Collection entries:
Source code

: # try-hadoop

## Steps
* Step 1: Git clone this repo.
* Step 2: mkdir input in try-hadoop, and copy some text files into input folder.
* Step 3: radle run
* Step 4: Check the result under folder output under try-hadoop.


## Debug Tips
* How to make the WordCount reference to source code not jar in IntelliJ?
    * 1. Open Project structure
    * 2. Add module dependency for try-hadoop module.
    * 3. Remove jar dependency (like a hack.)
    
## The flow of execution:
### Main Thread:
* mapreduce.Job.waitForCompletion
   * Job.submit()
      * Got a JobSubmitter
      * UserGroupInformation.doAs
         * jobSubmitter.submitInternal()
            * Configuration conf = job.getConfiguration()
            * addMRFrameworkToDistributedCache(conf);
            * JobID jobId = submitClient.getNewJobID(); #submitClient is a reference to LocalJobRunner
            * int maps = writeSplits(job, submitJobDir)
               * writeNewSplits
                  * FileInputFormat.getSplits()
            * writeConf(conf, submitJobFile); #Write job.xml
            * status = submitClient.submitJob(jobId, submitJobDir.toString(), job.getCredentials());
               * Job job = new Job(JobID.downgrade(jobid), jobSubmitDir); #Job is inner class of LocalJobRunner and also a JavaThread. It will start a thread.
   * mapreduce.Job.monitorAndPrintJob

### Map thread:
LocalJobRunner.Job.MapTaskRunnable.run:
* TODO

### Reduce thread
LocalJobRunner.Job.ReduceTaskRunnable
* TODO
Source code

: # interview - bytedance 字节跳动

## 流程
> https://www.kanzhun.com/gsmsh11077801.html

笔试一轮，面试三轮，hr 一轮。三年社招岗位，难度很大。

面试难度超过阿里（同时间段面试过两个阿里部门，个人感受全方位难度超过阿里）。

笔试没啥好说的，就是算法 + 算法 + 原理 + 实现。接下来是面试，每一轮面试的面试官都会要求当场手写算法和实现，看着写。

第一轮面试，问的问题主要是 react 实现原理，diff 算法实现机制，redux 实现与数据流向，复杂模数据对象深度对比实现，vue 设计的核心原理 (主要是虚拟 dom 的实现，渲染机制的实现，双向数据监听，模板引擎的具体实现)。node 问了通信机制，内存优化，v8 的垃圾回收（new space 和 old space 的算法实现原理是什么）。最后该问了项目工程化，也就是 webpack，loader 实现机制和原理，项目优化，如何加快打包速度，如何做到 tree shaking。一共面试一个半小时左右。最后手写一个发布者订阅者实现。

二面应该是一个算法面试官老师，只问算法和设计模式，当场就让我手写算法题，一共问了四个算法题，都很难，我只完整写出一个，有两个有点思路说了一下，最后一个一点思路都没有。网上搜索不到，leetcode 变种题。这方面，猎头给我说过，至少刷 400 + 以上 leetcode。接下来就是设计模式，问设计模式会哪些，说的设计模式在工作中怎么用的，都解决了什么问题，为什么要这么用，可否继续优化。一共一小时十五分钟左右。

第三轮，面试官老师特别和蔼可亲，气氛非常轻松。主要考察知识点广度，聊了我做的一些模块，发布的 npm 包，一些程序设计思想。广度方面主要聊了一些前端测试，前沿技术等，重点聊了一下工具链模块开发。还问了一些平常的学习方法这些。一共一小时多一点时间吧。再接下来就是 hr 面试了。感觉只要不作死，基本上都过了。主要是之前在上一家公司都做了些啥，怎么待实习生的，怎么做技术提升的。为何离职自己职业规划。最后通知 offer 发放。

## Task objective
Please state how many lines in the records contain the word "dependency", and give only that number.

## Exercise result
2